The elite of the Evangelical world are taking their cues from the secular elite consensus, which defines their truth on way too many topics. But that consensus is full of falsehoods, which is one reason our elite have failed.
“That you may be blameless and innocent, children of God without blemish in the midst of a crooked and twisted generation, among whom you shine as lights in the world” (Philippians 2:15 ESV)
Single motherhood is an inferior form of child-rearing compared to the two-parent family. Gender is not completely socially constructed. Being a “servant leader” does not attract women. Not getting married is a long term loser for most people. We need to have the courage to acknowledge these and many other truths, live by them, and especially to speak them. Charles Murray’s famous quip that the American elite “doesn’t preach what they practice” is on point. At some level, they actually do understand some truth and live by it personally, but they speak something else entirely. At a minimum, we had better be telling our families and local church community the things we’ve figured out.
Remember the first guiding principle of this blog: Solzhenitsyn’s famous dictum: live not by lies. Be a source of truth, not falsehood.
In Masc #14 I talked about the work of Nassim Taleb, which profoundly upends much of the falsehood put out by modern elites, and whose implications are profoundly favorable to Christianity.
One of his key principles, and one I’ve adopted for this newsletter, is skin in the game. Only take advice from people who have skin the game. Similarly, don’t tell other people things you aren’t personally doing yourself. I call this more broadly congruence. Our lives have to be congruent with our beliefs and professions.
When prominent older women who married young and devoted their efforts primarily to family and supporting their husband’s career preach lean-in feminism to young women, that’s not congruent. When retirement age white pastors who have no intention of going away dispense lectures on the need to diversify the leadership of Evangelicalism, that’s not congruent.
There’s certainly a place for people realizing that they sinned, made mistakes, and should have made different choices. There are plenty of areas I’d tell people not to do what I did. But if I want to do that I need to be clear that I admit my wrongs. That is, to the extent that it’s still relevant or possible, I’ve changed my actual pattern of life and embarked on a new path beyond one that was simply opportunistic.

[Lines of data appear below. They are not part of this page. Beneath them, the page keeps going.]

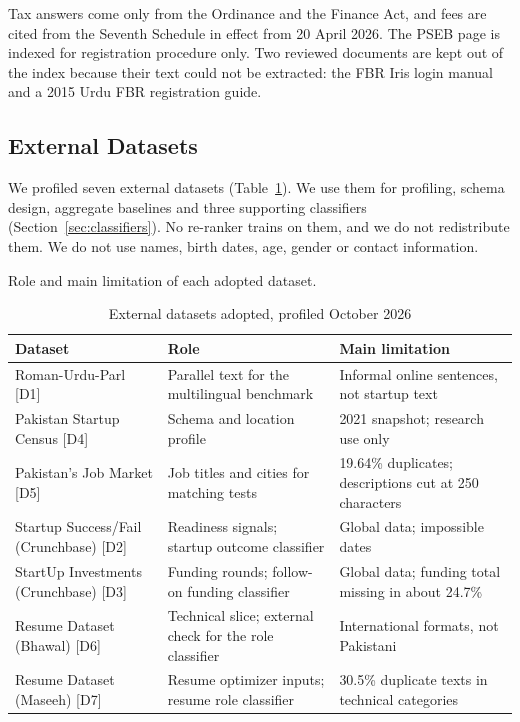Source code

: \documentclass{FastFyp}
\makeatletter
\newcommand{\src}[1]{[#1]}
\newcommand{\capdesc}[1]{%
  \par\nobreak
  \begingroup
  \setstretch{1}%
  \ifdefstring{\@captype}{figure}%
    {\vspace{0.2\baselineskip}}%
    {\vspace{-0.8\baselineskip}}%
  {\centering\normalfont\itshape\small
   \begin{minipage}{0.92\textwidth}\centering #1\end{minipage}\par}%
  \endgroup
  \vspace{0.4\baselineskip}%
}
\makeatother
\begin{document}
Tax answers come only from the Ordinance and the Finance Act, and fees are cited from the Seventh Schedule in effect from 20 April 2026. The PSEB page is indexed for registration procedure only. Two reviewed documents are kept out of the index because their text could not be extracted: the FBR Iris login manual and a 2015 Urdu FBR registration guide.

\subsection{External Datasets}
We profiled seven external datasets (Table~\ref{tab:datasets}). We use them for profiling, schema design, aggregate baselines and three supporting classifiers (Section~\ref{sec:classifiers}). No re-ranker trains on them, and we do not redistribute them. We do not use names, birth dates, age, gender or contact information.

\begin{table}[!ht]
\centering
\caption{External datasets adopted, profiled October 2026}
\capdesc{Role and main limitation of each adopted dataset.}
\begin{tabular}{|p{4.2cm}|p{4.6cm}|p{5.8cm}|}
\hline
\textbf{Dataset} & \textbf{Role} & \textbf{Main limitation} \\
\hline
Roman-Urdu-Parl \src{D1}\cite{ref:alam2022romanurduparl} & Parallel text for the multilingual benchmark & Informal online sentences, not startup text \\
\hline
Pakistan Startup Census \src{D4} & Schema and location profile & 2021 snapshot; research use only \\
\hline
Pakistan's Job Market \src{D5} & Job titles and cities for matching tests & 19.64\% duplicates; descriptions cut at 250 characters \\
\hline
Startup Success/Fail (Crunchbase) \src{D2} & Readiness signals; startup outcome classifier & Global data; impossible dates \\
\hline
StartUp Investments (Crunchbase) \src{D3} & Funding rounds; follow-on funding classifier & Global data; funding total missing in about 24.7\% \\
\hline
Resume Dataset (Bhawal) \src{D6} & Technical slice; external check for the role classifier & International formats, not Pakistani \\
\hline
Resume Dataset (Maseeh) \src{D7} & Resume optimizer inputs; resume role classifier & 30.5\% duplicate texts in technical categories \\
\hline
\end{tabular}
\label{tab:datasets}
\end{table}
\end{document}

“The saying is trustworthy: If anyone aspires to the office of overseer, he desires a noble task.” (1 Timothy 3:1 ESV)
Preach what you practice. Practice what you preach. Have skin in the game. Be congruent. Be Christlike.
I quoted some Bible verses but the above is not a theological tract. It’s a statement of how I aspire to live in this world and become part of a more worthy educated leadership class in America and a more worthy eldership in the church. I would encourage you to talk to your own pastor and bible studies about how to interpret and apply these scriptures.
While I’m concerned about capabilities, I’m more concerned about character. Interestingly, the Bible doesn’t list intelligence as a qualification for leadership. It lists character and demonstrated competence in leading a man’s own household. The smartest people in the room, like the Pharisees, often didn’t possess or respond to the truth. God has “chosen the foolish things of the world to confound the things that are wise.” That’s something that should humble those of us who like to think of ourselves as oh so very smart.
To make a fundamental change in the church and broader society, the educated leadership class must collectively and individually become worthy. That starts with taking responsibility for ourselves and being above reproach and competent in our undertakings.